=== Begin Enclosure ===

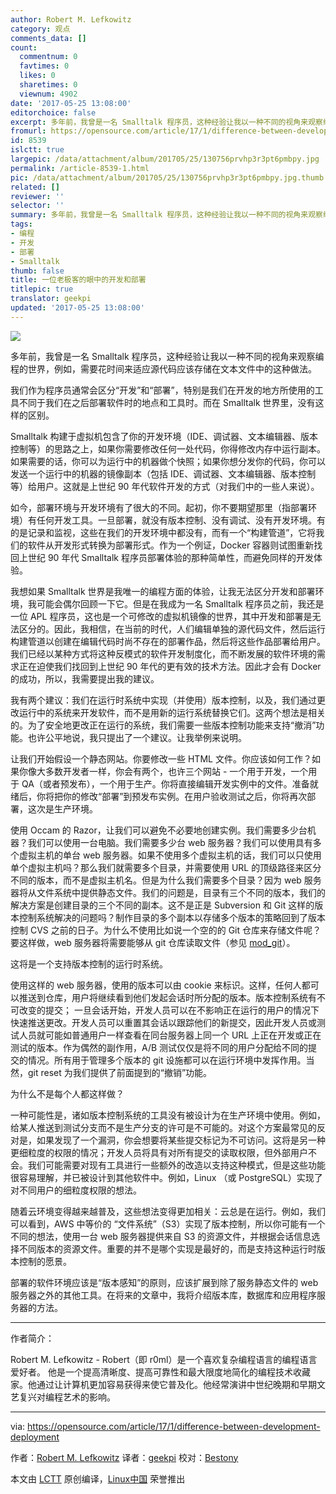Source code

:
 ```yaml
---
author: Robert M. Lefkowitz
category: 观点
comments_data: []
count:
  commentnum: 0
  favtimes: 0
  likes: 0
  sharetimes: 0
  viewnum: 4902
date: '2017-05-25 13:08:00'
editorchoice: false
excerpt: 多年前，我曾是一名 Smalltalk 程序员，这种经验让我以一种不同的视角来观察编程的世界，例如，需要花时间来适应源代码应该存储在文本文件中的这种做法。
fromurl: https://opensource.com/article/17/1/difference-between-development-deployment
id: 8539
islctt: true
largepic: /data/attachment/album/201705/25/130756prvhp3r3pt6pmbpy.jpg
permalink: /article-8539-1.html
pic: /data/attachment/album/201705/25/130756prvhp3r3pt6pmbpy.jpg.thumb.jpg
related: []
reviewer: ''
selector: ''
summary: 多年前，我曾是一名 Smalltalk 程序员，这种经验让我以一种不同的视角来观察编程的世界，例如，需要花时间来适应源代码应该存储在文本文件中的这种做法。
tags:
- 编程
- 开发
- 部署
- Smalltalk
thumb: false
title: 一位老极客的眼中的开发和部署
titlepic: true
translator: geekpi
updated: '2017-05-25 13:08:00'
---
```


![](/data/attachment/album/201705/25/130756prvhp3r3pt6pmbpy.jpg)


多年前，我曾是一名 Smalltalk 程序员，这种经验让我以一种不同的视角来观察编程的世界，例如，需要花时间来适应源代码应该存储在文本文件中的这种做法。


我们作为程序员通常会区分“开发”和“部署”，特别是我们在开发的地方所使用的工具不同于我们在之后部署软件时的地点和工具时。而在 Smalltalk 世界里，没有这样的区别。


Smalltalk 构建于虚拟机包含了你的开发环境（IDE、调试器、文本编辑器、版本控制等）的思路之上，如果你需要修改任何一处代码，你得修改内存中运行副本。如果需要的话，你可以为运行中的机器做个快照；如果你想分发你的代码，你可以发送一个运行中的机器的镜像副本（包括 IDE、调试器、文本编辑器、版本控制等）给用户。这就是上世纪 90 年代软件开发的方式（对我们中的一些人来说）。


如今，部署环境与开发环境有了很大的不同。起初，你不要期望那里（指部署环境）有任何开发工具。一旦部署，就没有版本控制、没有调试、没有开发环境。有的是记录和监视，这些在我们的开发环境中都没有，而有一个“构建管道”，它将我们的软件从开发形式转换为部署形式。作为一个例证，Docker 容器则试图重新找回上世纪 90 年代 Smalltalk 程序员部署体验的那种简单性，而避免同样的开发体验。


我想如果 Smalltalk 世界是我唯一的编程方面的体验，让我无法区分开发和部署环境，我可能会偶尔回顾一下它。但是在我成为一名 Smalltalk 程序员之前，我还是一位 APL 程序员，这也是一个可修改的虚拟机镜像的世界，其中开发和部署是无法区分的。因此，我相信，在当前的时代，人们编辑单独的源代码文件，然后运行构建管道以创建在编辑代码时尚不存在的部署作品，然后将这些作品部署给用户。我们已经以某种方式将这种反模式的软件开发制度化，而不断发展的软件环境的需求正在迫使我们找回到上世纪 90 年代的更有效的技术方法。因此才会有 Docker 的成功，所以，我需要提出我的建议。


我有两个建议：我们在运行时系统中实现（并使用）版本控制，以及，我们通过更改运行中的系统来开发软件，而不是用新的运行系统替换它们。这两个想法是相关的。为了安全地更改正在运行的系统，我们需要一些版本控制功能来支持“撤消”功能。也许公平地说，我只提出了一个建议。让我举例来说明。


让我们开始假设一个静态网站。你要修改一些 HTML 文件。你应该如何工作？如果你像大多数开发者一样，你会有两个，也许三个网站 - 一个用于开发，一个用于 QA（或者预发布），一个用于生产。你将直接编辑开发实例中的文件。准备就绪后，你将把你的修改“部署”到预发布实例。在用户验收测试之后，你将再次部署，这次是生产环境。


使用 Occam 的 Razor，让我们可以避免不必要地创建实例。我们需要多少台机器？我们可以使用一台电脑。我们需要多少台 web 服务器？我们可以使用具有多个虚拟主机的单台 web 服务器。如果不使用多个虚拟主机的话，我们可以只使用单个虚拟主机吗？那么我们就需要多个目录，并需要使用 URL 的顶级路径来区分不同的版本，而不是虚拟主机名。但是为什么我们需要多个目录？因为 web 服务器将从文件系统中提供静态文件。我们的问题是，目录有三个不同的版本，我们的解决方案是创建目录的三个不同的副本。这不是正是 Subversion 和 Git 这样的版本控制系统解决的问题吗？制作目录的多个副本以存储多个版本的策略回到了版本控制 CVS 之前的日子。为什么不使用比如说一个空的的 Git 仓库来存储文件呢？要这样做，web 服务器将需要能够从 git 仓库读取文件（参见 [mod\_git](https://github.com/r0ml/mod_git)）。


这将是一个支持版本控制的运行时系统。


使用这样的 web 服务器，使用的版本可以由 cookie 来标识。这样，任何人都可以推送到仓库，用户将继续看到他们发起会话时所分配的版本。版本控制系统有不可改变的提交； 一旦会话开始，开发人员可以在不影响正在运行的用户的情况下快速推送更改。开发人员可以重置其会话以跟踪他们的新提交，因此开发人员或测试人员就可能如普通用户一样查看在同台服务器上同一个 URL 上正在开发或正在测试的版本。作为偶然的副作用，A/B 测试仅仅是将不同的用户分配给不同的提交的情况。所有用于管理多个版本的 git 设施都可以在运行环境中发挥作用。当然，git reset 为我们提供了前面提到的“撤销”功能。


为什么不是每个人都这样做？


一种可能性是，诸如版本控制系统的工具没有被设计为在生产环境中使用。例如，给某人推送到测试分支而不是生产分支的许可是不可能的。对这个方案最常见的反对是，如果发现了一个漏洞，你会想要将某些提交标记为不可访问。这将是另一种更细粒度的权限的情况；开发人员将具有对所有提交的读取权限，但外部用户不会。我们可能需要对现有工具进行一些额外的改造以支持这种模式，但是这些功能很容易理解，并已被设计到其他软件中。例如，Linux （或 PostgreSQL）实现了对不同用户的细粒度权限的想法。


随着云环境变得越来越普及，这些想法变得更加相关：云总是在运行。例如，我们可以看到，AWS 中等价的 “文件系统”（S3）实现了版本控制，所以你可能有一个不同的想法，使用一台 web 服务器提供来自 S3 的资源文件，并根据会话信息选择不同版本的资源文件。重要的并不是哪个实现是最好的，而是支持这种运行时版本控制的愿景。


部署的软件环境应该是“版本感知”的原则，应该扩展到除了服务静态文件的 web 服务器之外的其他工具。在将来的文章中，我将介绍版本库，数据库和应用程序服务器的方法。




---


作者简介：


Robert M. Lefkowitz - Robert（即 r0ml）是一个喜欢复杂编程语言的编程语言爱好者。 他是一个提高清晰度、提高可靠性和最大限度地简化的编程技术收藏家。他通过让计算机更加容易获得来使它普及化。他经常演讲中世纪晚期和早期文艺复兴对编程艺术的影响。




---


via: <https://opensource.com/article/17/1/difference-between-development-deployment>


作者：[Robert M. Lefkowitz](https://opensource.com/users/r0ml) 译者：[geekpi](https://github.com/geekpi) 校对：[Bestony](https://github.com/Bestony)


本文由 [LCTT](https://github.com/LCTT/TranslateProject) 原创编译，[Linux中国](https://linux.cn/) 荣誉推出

=== End Enclosure ===

Exercise brief ▸ Copy every single line of the material above that holds "geekpi".

Response to the exercise ▸
translator: geekpi
作者：[Robert M. Lefkowitz](https://opensource.com/users/r0ml) 译者：[geekpi](https://github.com/geekpi) 校对：[Bestony](https://github.com/Bestony)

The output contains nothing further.